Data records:
====

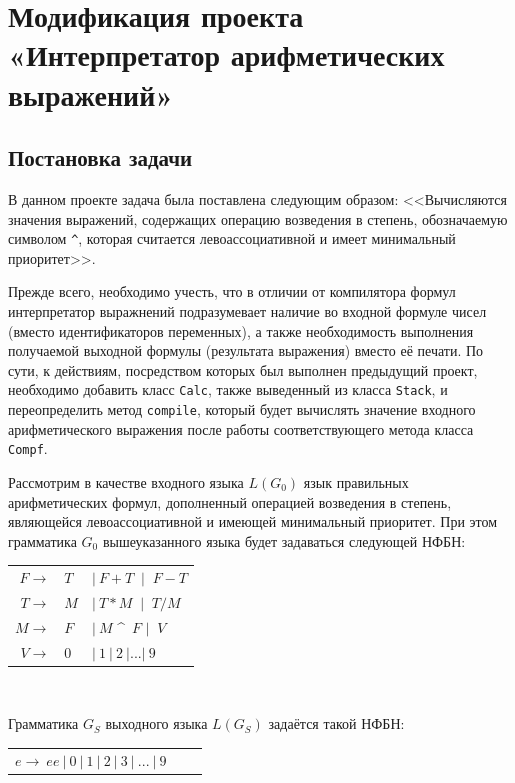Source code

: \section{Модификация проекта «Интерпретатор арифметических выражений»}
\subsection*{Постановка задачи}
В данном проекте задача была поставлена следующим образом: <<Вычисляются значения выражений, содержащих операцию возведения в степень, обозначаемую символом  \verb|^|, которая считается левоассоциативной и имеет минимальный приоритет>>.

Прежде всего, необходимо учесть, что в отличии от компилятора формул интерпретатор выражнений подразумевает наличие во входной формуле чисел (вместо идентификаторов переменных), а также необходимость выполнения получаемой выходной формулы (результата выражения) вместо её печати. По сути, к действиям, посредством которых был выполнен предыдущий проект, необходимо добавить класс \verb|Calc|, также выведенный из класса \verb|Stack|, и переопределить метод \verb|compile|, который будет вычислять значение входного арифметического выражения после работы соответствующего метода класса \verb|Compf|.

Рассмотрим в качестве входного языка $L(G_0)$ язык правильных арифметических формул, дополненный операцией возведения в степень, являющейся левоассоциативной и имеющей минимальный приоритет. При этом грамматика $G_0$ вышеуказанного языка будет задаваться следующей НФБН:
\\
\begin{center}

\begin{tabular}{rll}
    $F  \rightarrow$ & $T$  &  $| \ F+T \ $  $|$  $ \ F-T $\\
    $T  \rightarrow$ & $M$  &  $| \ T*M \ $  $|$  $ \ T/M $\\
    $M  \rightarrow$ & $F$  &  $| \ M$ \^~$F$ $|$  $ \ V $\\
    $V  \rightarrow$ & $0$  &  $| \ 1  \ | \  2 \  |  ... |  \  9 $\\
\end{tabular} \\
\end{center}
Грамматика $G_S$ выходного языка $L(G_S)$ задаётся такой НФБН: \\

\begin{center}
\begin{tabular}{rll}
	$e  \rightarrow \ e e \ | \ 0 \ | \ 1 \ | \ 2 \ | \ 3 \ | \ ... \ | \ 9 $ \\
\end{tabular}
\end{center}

====

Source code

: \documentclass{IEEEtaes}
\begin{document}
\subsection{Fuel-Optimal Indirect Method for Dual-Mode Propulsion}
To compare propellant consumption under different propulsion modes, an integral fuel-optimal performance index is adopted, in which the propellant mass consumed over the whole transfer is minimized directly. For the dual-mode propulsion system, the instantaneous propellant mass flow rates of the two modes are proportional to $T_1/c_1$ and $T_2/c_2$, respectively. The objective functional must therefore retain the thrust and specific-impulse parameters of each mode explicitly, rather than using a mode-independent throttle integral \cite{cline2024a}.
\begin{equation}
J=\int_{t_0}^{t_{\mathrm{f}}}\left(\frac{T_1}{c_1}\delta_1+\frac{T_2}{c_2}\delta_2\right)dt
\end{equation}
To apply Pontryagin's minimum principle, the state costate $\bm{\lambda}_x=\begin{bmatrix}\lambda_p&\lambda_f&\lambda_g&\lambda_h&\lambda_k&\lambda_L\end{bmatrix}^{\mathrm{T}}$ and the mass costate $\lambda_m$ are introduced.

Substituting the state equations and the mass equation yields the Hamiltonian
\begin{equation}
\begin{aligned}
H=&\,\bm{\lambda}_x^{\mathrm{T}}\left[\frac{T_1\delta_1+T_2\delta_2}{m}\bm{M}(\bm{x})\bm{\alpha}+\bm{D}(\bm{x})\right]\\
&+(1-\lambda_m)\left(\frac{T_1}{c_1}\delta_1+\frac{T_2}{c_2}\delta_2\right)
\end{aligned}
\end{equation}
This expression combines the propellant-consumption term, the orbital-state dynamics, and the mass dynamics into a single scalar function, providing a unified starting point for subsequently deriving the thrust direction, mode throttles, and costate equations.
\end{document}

====

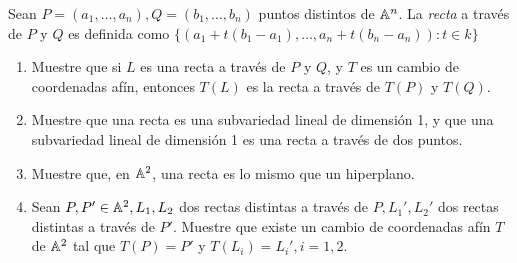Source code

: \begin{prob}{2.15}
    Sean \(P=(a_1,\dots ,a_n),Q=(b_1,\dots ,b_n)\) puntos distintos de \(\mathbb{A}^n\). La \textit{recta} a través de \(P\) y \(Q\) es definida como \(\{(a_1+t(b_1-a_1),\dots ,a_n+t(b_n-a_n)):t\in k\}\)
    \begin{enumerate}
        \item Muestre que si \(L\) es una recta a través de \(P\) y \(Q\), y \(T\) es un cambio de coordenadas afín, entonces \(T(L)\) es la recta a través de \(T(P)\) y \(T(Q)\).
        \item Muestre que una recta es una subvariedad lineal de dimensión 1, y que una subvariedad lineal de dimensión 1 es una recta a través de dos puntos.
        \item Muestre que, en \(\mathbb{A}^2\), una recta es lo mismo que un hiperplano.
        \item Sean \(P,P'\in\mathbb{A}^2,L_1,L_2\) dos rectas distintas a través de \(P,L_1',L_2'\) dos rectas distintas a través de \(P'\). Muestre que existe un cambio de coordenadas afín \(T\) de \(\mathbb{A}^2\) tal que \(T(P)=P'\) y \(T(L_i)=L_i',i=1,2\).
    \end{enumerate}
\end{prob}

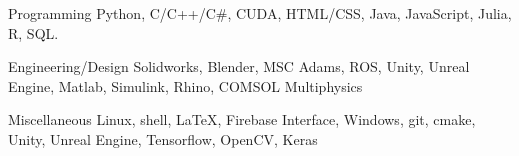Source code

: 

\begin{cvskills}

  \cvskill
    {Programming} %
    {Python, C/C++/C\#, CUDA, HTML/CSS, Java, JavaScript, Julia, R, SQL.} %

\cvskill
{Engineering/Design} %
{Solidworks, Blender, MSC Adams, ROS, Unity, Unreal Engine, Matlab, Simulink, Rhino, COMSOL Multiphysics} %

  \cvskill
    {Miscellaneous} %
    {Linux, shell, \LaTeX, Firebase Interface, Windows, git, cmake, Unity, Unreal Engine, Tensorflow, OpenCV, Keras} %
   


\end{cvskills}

====

Problem description>
Scan the lines above, and whenever one holds the string "verb", copy it.

Result>
В данном проекте задача была поставлена следующим образом: <<Вычисляются значения выражений, содержащих операцию возведения в степень, обозначаемую символом  \verb|^|, которая считается левоассоциативной и имеет минимальный приоритет>>.
Прежде всего, необходимо учесть, что в отличии от компилятора формул интерпретатор выражнений подразумевает наличие во входной формуле чисел (вместо идентификаторов переменных), а также необходимость выполнения получаемой выходной формулы (результата выражения) вместо её печати. По сути, к действиям, посредством которых был выполнен предыдущий проект, необходимо добавить класс \verb|Calc|, также выведенный из класса \verb|Stack|, и переопределить метод \verb|compile|, который будет вычислять значение входного арифметического выражения после работы соответствующего метода класса \verb|Compf|.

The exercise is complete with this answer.